La vision tend à se détériorer avec l'âge, mais le Dr John Nolan, du Waterford Institute of Technology, étudiera si les changements au niveau de l'alimentation peuvent réduire le nombre de personnes souffrant d'une dégénérescence maculaire liée à l'âge (DMLA) dans leurs années de vieillesse. Près de 15 millions d'Européens souffrent de DMLA, et ce chiffre risque d'augmenter ces prochaines années en raison du vieillissement de la population européenne.

Bénéficiant d'une subvention de démarrage de 1,5 million d'euros pour les cinq prochaines années de recherche du projet CREST (« Enrichment of macular pigment and its impact on vision and blindness »), le Dr Nolan entend développer une approche ciblée destinée à optimiser la nutrition de l'oeil.

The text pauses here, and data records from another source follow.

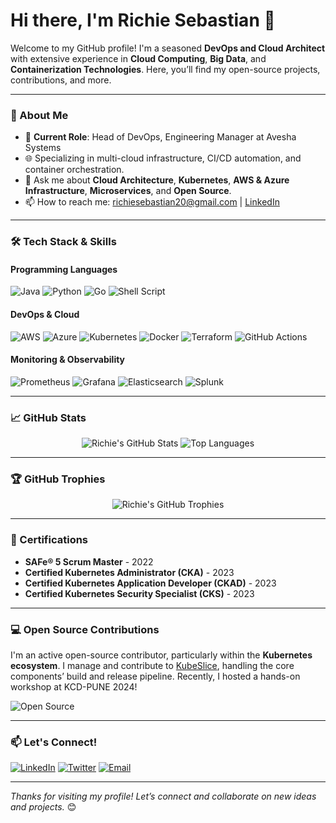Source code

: # Hi there, I'm Richie Sebastian 👋

Welcome to my GitHub profile! I'm a seasoned **DevOps and Cloud Architect** with extensive experience in **Cloud Computing**, **Big Data**, and **Containerization Technologies**. Here, you’ll find my open-source projects, contributions, and more.

---

### 🚀 About Me
- 🌱 **Current Role**: Head of DevOps, Engineering Manager at Avesha Systems
- 🌐 Specializing in multi-cloud infrastructure, CI/CD automation, and container orchestration.
- 💬 Ask me about **Cloud Architecture**, **Kubernetes**, **AWS & Azure Infrastructure**, **Microservices**, and **Open Source**.
- 📫 How to reach me: [richiesebastian20@gmail.com](mailto:richiesebastian20@gmail.com) | [LinkedIn](https://www.linkedin.com/in/richie-s-8b545183)

---

### 🛠️ Tech Stack & Skills

#### Programming Languages
![Java](https://img.shields.io/badge/Java-007396?style=for-the-badge&logo=java&logoColor=white)
![Python](https://img.shields.io/badge/Python-3776AB?style=for-the-badge&logo=python&logoColor=white)
![Go](https://img.shields.io/badge/Go-00ADD8?style=for-the-badge&logo=go&logoColor=white)
![Shell Script](https://img.shields.io/badge/Shell_Script-4EAA25?style=for-the-badge&logo=gnu-bash&logoColor=white)

#### DevOps & Cloud
![AWS](https://img.shields.io/badge/Amazon_AWS-232F3E?style=for-the-badge&logo=amazon-aws&logoColor=white)
![Azure](https://img.shields.io/badge/Microsoft_Azure-0078D4?style=for-the-badge&logo=microsoft-azure&logoColor=white)
![Kubernetes](https://img.shields.io/badge/Kubernetes-326CE5?style=for-the-badge&logo=kubernetes&logoColor=white)
![Docker](https://img.shields.io/badge/Docker-2496ED?style=for-the-badge&logo=docker&logoColor=white)
![Terraform](https://img.shields.io/badge/Terraform-623CE4?style=for-the-badge&logo=terraform&logoColor=white)
![GitHub Actions](https://img.shields.io/badge/GitHub_Actions-2088FF?style=for-the-badge&logo=github-actions&logoColor=white)

#### Monitoring & Observability
![Prometheus](https://img.shields.io/badge/Prometheus-E6522C?style=for-the-badge&logo=prometheus&logoColor=white)
![Grafana](https://img.shields.io/badge/Grafana-F46800?style=for-the-badge&logo=grafana&logoColor=white)
![Elasticsearch](https://img.shields.io/badge/Elasticsearch-005571?style=for-the-badge&logo=elasticsearch&logoColor=white)
![Splunk](https://img.shields.io/badge/Splunk-000000?style=for-the-badge&logo=splunk&logoColor=white)

---

### 📈 GitHub Stats

<div align="center">
  <img src="https://github-readme-stats.vercel.app/api?username=richiesebastian&show_icons=true&theme=radical" alt="Richie's GitHub Stats" />
  <img src="https://github-readme-stats.vercel.app/api/top-langs/?username=richiesebastian&layout=compact&theme=radical" alt="Top Languages" />
</div>

---

### 🏆 GitHub Trophies

<div align="center">
  <img src="https://github-profile-trophy.vercel.app/?username=richiesebastian&theme=dracula&margin-w=15&margin-h=15&no-frame=true" alt="Richie's GitHub Trophies" />
</div>

---

### 📝 Certifications
- **SAFe® 5 Scrum Master** - 2022
- **Certified Kubernetes Administrator (CKA)** - 2023
- **Certified Kubernetes Application Developer (CKAD)** - 2023
- **Certified Kubernetes Security Specialist (CKS)** - 2023

---

### 💻 Open Source Contributions
I'm an active open-source contributor, particularly within the **Kubernetes ecosystem**. I manage and contribute to [KubeSlice](https://github.com/kubeslice/kubeslice), handling the core components’ build and release pipeline. Recently, I hosted a hands-on workshop at KCD-PUNE 2024!

![Open Source](https://img.shields.io/badge/Open_Source-000000?style=for-the-badge&logo=open-source-initiative&logoColor=white)

---

### 📫 Let's Connect!

[![LinkedIn](https://img.shields.io/badge/LinkedIn-0077B5?style=for-the-badge&logo=linkedin&logoColor=white)](https://www.linkedin.com/in/richie-s-8b545183)
[![Twitter](https://img.shields.io/badge/Twitter-1DA1F2?style=for-the-badge&logo=twitter&logoColor=white)](https://twitter.com/richiesebastian)
[![Email](https://img.shields.io/badge/Email-D14836?style=for-the-badge&logo=gmail&logoColor=white)](mailto:richiesebastian20@gmail.com)

---

*Thanks for visiting my profile! Let’s connect and collaborate on new ideas and projects.* 😊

Ces travaux de recherche devraient améliorer la vision des personnes souffrant de problèmes de vue. Ils devraient aider les personnes souffrant de DMLA (étant donné que plus de la moitié des cas de cécité dans les pays développés sont causés par la DMLA) car, outre les conséquences physiques, cette maladie implique des conséquences psychologiques et sociales telles que la solitude et la dépression. Par ailleurs, les résultats du projet seront également utiles pour les personnes ayant une vision « normale ».

Le Dr Nolan est le chercheur principal du groupe de recherche sur les pigments maculaires du Waterford Institute of Technology; sa mission consiste à étudier le rôle d'une bonne alimentation pour les yeux au profit d'une bonne vision et de la prévention de la cécité.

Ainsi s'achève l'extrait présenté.